Which, itself, is the dot product of $x$ and $y$. $x^T y$ is a particular form for the equation of a circle.

This means we have transformed from thinking about the linear relationship between the datapoints to thinking about something that looks a lot more like a circle. The notion of similarity, as captured by $x^T y$, is, again, now more like a circle, $(x^T y)^2$.

In this specific example, all the minuses move “up,” out of the screen, a lot. The pluses, being closer to the origin, move up less. As a result, the data can be cleanly separated by a hyperplane.

Additionally, in the case of transforming $x^Ty$ into $(x^Ty)^2$, rather than actually projecting each of the points into the third dimension, we simply replace the former with the latter in this formulation of the quadratic program: $W(\alpha)=\sum_i \alpha_i - \frac{1}{2} \sum_i \alpha_i \alpha_j y_i y_j x_i^T x_j$.

Then, it is as if we had projected all of the data into this third dimension, but in reality, we never used the function $\Phi$.

This (kind of) transformation into a higher dimensional space in order to separate the data is called a “Kernel Trick.”

Kernel Trick

The actual “Kernel” is the function $K(x_i,x_j)$ in the quadratic program:

$$W(\alpha)=\sum_i \alpha_i - \frac{1}{2} \sum_i \alpha_i \alpha_j y_i y_j K(x_i,x_j)$$

The Kernel takes the parameters $x_i$ and $x_j$ and returns some number.

  • The Kernel function is our representation of similarity between those two points.
  • It is also a mechanism by which we inject domain knowledge into the support vector machine learning algorithm.

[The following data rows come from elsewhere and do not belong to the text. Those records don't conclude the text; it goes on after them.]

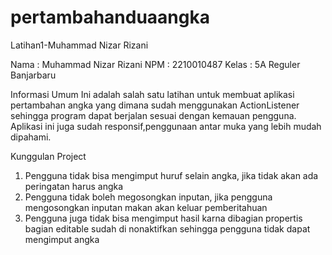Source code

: # pertambahanduaangka
 Latihan1-Muhammad Nizar Rizani

 Nama  : Muhammad Nizar Rizani
 NPM   : 2210010487
 Kelas : 5A Reguler Banjarbaru

 Informasi Umum
 Ini adalah salah satu latihan untuk membuat aplikasi pertambahan angka  yang dimana sudah menggunakan ActionListener sehingga program dapat berjalan sesuai dengan kemauan pengguna. Aplikasi ini juga sudah responsif,penggunaan antar muka yang lebih mudah dipahami.

 Kunggulan Project
 1. Pengguna tidak bisa mengimput huruf selain angka, jika tidak akan ada peringatan harus angka
 2. Pengguna tidak boleh megosongkan inputan, jika pengguna mengosongkan inputan makan akan keluar pemberitahuan
 3. Pengguna juga tidak bisa mengimput hasil karna dibagian propertis bagian editable sudah di nonaktifkan sehingga pengguna tidak dapat mengimput angka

There are several types of kernels, including:

  • Polynomial kernel: $K=(x^Ty+c)^P$
  • Radial basis kernel: $e^{\frac{{||x-y||}^2}{2 \sigma^2}}$
  • Sigmoid kernel: $tanh(\alpha x^Ty+\theta)$

Since the Kernels are just arbitrary functions that return a number, $x$ and $y$ do not need to be points in a continuous number space. They could be discrete values, strings, images, etc.

Mercer Condition

The Mercer Condition is a technical condition, but in essence it means that the Kernel function must act like a well-behaved distance function. This is the only real criterion a Kernel function, generally, must meet.